About this exercise.
For this exercise, copy exactly every line from the one holding "- Side panel with fixed position" through the end of the data, both included. Omit pictures.

*** Begin section ***

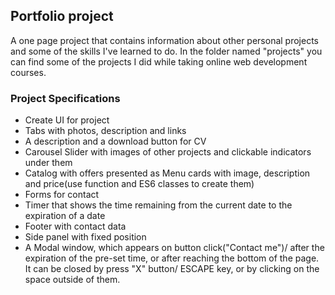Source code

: ## Portfolio project

A one page project that contains information about other personal projects and some of the skills I've learned to do.
In the folder named "projects" you can find some of the projects I did while taking online web development courses.

### Project Specifications

- Create UI for project
- Tabs with photos, description and links 
- A description and a download button for CV
- Carousel Slider with images of other projects and clickable indicators under them
- Catalog with offers presented as Menu cards with image, description and price(use function and ES6 classes to create them)
- Forms for contact
- Timer that shows the time remaining from the current date to the expiration of a date
- Footer with contact data
- Side panel with fixed position
- A Modal window, which appears on button click("Contact me")/ after the expiration of the pre-set time, or after reaching the bottom of the page. It can be closed by press "X" button/ ESCAPE key, or by clicking on the space outside of them.

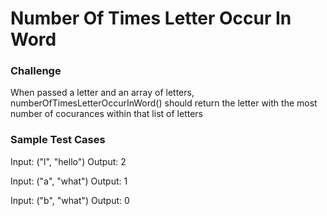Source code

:# Number Of Times Letter Occur In Word

### Challenge

When passed a letter and an array of letters, numberOfTimesLetterOccurInWord() should return the letter with the most number of cocurances within that list of letters   

### Sample Test Cases

Input: ("l", "hello")
Output: 2

Input: ("a", "what")
Output: 1

Input: ("b", "what")
Output: 0



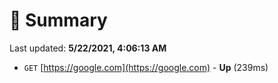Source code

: # 📖 Summary
Last updated: **5/22/2021, 4:06:13 AM**

- `GET` [https://google.com](https://google.com) - **Up** (239ms)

*** End section ***

Task answer.
- Side panel with fixed position
- A Modal window, which appears on button click("Contact me")/ after the expiration of the pre-set time, or after reaching the bottom of the page. It can be closed by press "X" button/ ESCAPE key, or by clicking on the space outside of them.

Source code

:# Number Of Times Letter Occur In Word

### Challenge

When passed a letter and an array of letters, numberOfTimesLetterOccurInWord() should return the letter with the most number of cocurances within that list of letters   

### Sample Test Cases

Input: ("l", "hello")
Output: 2

Input: ("a", "what")
Output: 1

Input: ("b", "what")
Output: 0



Source code

: # 📖 Summary
Last updated: **5/22/2021, 4:06:13 AM**

- `GET` [https://google.com](https://google.com) - **Up** (239ms)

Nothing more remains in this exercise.